Les autorités locales ne sont pas suffisamment prises en compte dans les politiques nationales d’énergie et de climat

Les maires appellent au dialogue afin de mettre villes et États membres sur un pied d'égalité


Il ne fait aucun doute que les autorités locales sont essentielles pour atteindre les objectifs nationaux et européens en matière d’énergie et de climat. Mais pour la prise de décisions au niveau national, les autorités locales sont souvent oubliées et négligées. Des représentants de la Commission européenne, des agences nationales de l’énergie et des élus locaux se sont tous accordés, une fois de plus, sur un point: les États membres n’ont pas suffisamment impliqué le niveau local dans le processus d’élaboration de leurs plans nationaux pour l’énergie et le climat (PNEC). Cela laisse une marge d’amélioration considérable dans la version actualisée de ces plans, dont le premier jet est attendu en juin 2023 et la version finale en juin 2024.  

C’est précisément ce à quoi entend s’atteler le projet NECPlatform dans 6 États membres, à savoir la Bulgarie, la Croatie, la France, l’Italie, le Portugal et la Roumanie. Le projet NECPlatform project (financé par le programme européen LIFE) offrira un soutien aux six États membres participant au projet pour la mise en place de discussions efficaces à plusieurs niveaux, lors de la mise à jour de leurs PECN d’ici juin 2024 – des dialogues qui pourraient être reproduits par les autres États membres par la suite.  

Quelle est l’importance?

Nous, les villes et les maires, sommes le moteur de la transition.

Tanya Hristova, maire de la ville bulgare de Gabrovo, le 18 octobre dernier lors du forum d’investissement de la Convention des Maires

A l’occasion de la semaine européenne des régions et des villes à Bruxelles, cinq élus locaux de Belgique, de Bulgarie, de Croatie, de Pologne et du Portugal – dont Tanya Hristova – avaient lancé le projet aux côtés de représentants de la Commission européenne et d’agences nationales pour le climat. 

En toile de fond : l’UE appelle à une plus grande coopération entre le niveau local et le niveau national 

 Il convient de reconnaître clairement que les partenaires locaux et la société sont essentiels pour développer et mettre en œuvre la planification locale, de même que nos objectifs en matière d’énergie et de climat, et pour assurer une transition équitable.

Johannes SCHILLING, chef adjoint de l’unité Politique énergétique à la Direction générale de l’énergie de la Commission européenne.

Le décor est planté par l’orateur européen Johannes SCHILLING, chef adjoint de l’unité « Politique énergétique » à la Direction générale de l’énergie de la Commission européenne, qui a présenté le contexte et le cadre législatif européen, lequel instaure une gouvernance multiniveaux.
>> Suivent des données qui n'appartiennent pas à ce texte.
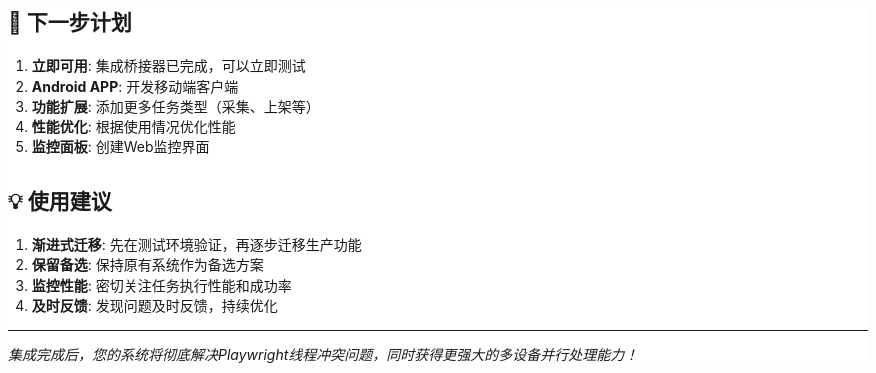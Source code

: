 ## 🎯 下一步计划

1. **立即可用**: 集成桥接器已完成，可以立即测试
2. **Android APP**: 开发移动端客户端
3. **功能扩展**: 添加更多任务类型（采集、上架等）
4. **性能优化**: 根据使用情况优化性能
5. **监控面板**: 创建Web监控界面

## 💡 使用建议

1. **渐进式迁移**: 先在测试环境验证，再逐步迁移生产功能
2. **保留备选**: 保持原有系统作为备选方案
3. **监控性能**: 密切关注任务执行性能和成功率
4. **及时反馈**: 发现问题及时反馈，持续优化

---

*集成完成后，您的系统将彻底解决Playwright线程冲突问题，同时获得更强大的多设备并行处理能力！*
Institués par le règlement sur la gouvernance de l’Union de l’énergie et de l’action pour le climat, les plans nationaux en matière d’énergie et de climat sont un élément essentiel de la gouvernance de l’Union de l’énergie et contribuent à aider l’UE à atteindre la neutralité climatique.

L’article 11 de ce règlement exige en effet que les États membres mettent en place des dialogues multiniveaux avec les collectivités locales et autres parties prenantes pour débattre des politiques énergétiques et climatiques qui seront intégrées dans leurs plans nationaux. Une évaluation des premiers PNEC rédigés en 2019-2020 avait montré que ces dialogues n’étaient pas assez exploités.

…[Les États membres sont] invités à exploiter davantage le potentiel des dialogues multiniveaux sur le climat et l’énergie, en collaborant activement avec les autorités régionales et locales, les partenaires sociaux, les organisations de la société civile, le monde des entreprises, les investisseurs et autres parties prenantes concernées, et en discutant avec eux des différents scénarios envisagés dans le cadre de leurs politiques énergétiques et climatiques.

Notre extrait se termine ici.